# Dataset entries
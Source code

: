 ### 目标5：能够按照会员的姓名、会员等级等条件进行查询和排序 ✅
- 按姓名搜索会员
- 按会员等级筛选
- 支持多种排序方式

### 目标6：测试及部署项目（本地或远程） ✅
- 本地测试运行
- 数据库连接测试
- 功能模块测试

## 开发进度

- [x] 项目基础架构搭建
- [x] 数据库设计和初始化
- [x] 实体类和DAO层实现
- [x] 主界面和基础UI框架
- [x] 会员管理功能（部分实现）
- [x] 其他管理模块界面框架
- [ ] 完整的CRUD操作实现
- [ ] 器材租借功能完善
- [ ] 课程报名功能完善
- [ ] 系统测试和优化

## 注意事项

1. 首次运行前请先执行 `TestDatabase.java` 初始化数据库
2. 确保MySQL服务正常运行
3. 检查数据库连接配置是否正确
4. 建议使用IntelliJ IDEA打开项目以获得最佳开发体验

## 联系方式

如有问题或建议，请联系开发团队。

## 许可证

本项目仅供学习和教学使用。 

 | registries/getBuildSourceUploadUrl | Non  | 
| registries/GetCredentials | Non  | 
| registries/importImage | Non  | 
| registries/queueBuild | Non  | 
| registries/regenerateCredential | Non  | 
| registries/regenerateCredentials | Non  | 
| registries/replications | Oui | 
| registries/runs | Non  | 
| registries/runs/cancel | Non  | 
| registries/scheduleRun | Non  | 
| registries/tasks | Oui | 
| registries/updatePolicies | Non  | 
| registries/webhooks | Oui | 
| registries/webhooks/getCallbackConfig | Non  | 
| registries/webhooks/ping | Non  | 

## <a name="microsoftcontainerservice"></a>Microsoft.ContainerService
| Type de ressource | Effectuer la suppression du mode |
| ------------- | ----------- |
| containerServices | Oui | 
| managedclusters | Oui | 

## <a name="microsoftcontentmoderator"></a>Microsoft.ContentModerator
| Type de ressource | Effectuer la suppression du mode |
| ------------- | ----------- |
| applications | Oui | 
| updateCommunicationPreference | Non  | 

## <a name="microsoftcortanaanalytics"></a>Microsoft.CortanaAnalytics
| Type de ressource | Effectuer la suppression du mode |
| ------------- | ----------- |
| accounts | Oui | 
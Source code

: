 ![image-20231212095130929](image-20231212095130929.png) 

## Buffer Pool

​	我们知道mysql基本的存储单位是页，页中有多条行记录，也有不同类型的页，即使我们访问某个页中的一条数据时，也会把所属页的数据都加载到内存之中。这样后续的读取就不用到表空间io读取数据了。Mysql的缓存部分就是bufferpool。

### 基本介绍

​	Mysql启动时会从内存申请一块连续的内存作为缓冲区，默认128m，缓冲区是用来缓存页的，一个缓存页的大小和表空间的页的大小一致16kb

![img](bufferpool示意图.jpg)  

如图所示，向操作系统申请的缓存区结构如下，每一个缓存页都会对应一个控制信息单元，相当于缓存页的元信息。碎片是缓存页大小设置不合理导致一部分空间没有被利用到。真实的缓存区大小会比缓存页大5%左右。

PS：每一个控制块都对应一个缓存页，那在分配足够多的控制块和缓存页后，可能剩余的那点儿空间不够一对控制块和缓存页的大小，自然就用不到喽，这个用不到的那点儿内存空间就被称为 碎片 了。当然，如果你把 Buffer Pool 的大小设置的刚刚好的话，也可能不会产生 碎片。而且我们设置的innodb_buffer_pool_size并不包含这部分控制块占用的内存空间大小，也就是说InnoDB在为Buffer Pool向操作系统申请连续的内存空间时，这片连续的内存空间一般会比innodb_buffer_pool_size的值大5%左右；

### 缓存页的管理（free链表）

# WORK REQUIRED
Scan the records above for the lines holding "- [ ] 器材租借功能完善" and "registries/webhooks | Oui |". Transcribe those two and every line between them word for word, and no others.

# EXERCISE OUTPUT
- [ ] 器材租借功能完善
- [ ] 课程报名功能完善
- [ ] 系统测试和优化

## 注意事项

1. 首次运行前请先执行 `TestDatabase.java` 初始化数据库
2. 确保MySQL服务正常运行
3. 检查数据库连接配置是否正确
4. 建议使用IntelliJ IDEA打开项目以获得最佳开发体验

## 联系方式

如有问题或建议，请联系开发团队。

## 许可证

本项目仅供学习和教学使用。 

 | registries/getBuildSourceUploadUrl | Non  | 
| registries/GetCredentials | Non  | 
| registries/importImage | Non  | 
| registries/queueBuild | Non  | 
| registries/regenerateCredential | Non  | 
| registries/regenerateCredentials | Non  | 
| registries/replications | Oui | 
| registries/runs | Non  | 
| registries/runs/cancel | Non  | 
| registries/scheduleRun | Non  | 
| registries/tasks | Oui | 
| registries/updatePolicies | Non  | 
| registries/webhooks | Oui | 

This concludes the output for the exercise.